◆ Task directions ◆
Before you return the entries below, strip out the pictures and keep all else exact.

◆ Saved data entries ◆
----------
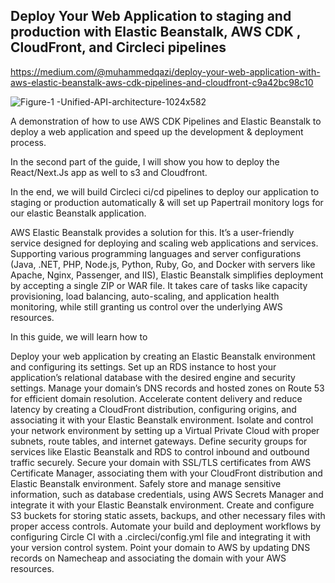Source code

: ## Deploy Your Web Application to staging and production with Elastic Beanstalk, AWS CDK , CloudFront, and Circleci pipelines
https://medium.com/@muhammedqazi/deploy-your-web-application-with-aws-elastic-beanstalk-aws-cdk-pipelines-and-cloudfront-c9a42bc98c10

![Figure-1 -Unified-API-architecture-1024x582](https://github.com/muhammadqazi/aws-deploy/assets/86423826/0a41cca8-fcca-49a9-ac8b-d627554beabf)

A demonstration of how to use AWS CDK Pipelines and Elastic Beanstalk to deploy a web application and speed up the development & deployment process.

In the second part of the guide, I will show you how to deploy the React/Next.Js app as well to s3 and Cloudfront.

In the end, we will build Circleci ci/cd pipelines to deploy our application to staging or production automatically & will set up Papertrail monitory logs for our elastic Beanstalk application.

AWS Elastic Beanstalk provides a solution for this. It’s a user-friendly service designed for deploying and scaling web applications and services. Supporting various programming languages and server configurations (Java, .NET, PHP, Node.js, Python, Ruby, Go, and Docker with servers like Apache, Nginx, Passenger, and IIS), Elastic Beanstalk simplifies deployment by accepting a single ZIP or WAR file. It takes care of tasks like capacity provisioning, load balancing, auto-scaling, and application health monitoring, while still granting us control over the underlying AWS resources.

In this guide, we will learn how to

Deploy your web application by creating an Elastic Beanstalk environment and configuring its settings.
Set up an RDS instance to host your application’s relational database with the desired engine and security settings.
Manage your domain’s DNS records and hosted zones on Route 53 for efficient domain resolution.
Accelerate content delivery and reduce latency by creating a CloudFront distribution, configuring origins, and associating it with your Elastic Beanstalk environment.
Isolate and control your network environment by setting up a Virtual Private Cloud with proper subnets, route tables, and internet gateways.
Define security groups for services like Elastic Beanstalk and RDS to control inbound and outbound traffic securely.
Secure your domain with SSL/TLS certificates from AWS Certificate Manager, associating them with your CloudFront distribution and Elastic Beanstalk environment.
Safely store and manage sensitive information, such as database credentials, using AWS Secrets Manager and integrate it with your Elastic Beanstalk environment.
Create and configure S3 buckets for storing static assets, backups, and other necessary files with proper access controls.
Automate your build and deployment workflows by configuring Circle CI with a .circleci/config.yml file and integrating it with your version control system.
Point your domain to AWS by updating DNS records on Namecheap and associating the domain with your AWS resources.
----------
◆ Expected answer ◆
Source code

: ## Deploy Your Web Application to staging and production with Elastic Beanstalk, AWS CDK , CloudFront, and Circleci pipelines
https://medium.com/@muhammedqazi/deploy-your-web-application-with-aws-elastic-beanstalk-aws-cdk-pipelines-and-cloudfront-c9a42bc98c10

![Figure-1 -Unified-API-architecture-1024x582](https://github.com/muhammadqazi/aws-deploy/assets/86423826/0a41cca8-fcca-49a9-ac8b-d627554beabf)

A demonstration of how to use AWS CDK Pipelines and Elastic Beanstalk to deploy a web application and speed up the development & deployment process.

In the second part of the guide, I will show you how to deploy the React/Next.Js app as well to s3 and Cloudfront.

In the end, we will build Circleci ci/cd pipelines to deploy our application to staging or production automatically & will set up Papertrail monitory logs for our elastic Beanstalk application.

AWS Elastic Beanstalk provides a solution for this. It’s a user-friendly service designed for deploying and scaling web applications and services. Supporting various programming languages and server configurations (Java, .NET, PHP, Node.js, Python, Ruby, Go, and Docker with servers like Apache, Nginx, Passenger, and IIS), Elastic Beanstalk simplifies deployment by accepting a single ZIP or WAR file. It takes care of tasks like capacity provisioning, load balancing, auto-scaling, and application health monitoring, while still granting us control over the underlying AWS resources.

In this guide, we will learn how to

Deploy your web application by creating an Elastic Beanstalk environment and configuring its settings.
Set up an RDS instance to host your application’s relational database with the desired engine and security settings.
Manage your domain’s DNS records and hosted zones on Route 53 for efficient domain resolution.
Accelerate content delivery and reduce latency by creating a CloudFront distribution, configuring origins, and associating it with your Elastic Beanstalk environment.
Isolate and control your network environment by setting up a Virtual Private Cloud with proper subnets, route tables, and internet gateways.
Define security groups for services like Elastic Beanstalk and RDS to control inbound and outbound traffic securely.
Secure your domain with SSL/TLS certificates from AWS Certificate Manager, associating them with your CloudFront distribution and Elastic Beanstalk environment.
Safely store and manage sensitive information, such as database credentials, using AWS Secrets Manager and integrate it with your Elastic Beanstalk environment.
Create and configure S3 buckets for storing static assets, backups, and other necessary files with proper access controls.
Automate your build and deployment workflows by configuring Circle CI with a .circleci/config.yml file and integrating it with your version control system.
Point your domain to AWS by updating DNS records on Namecheap and associating the domain with your AWS resources.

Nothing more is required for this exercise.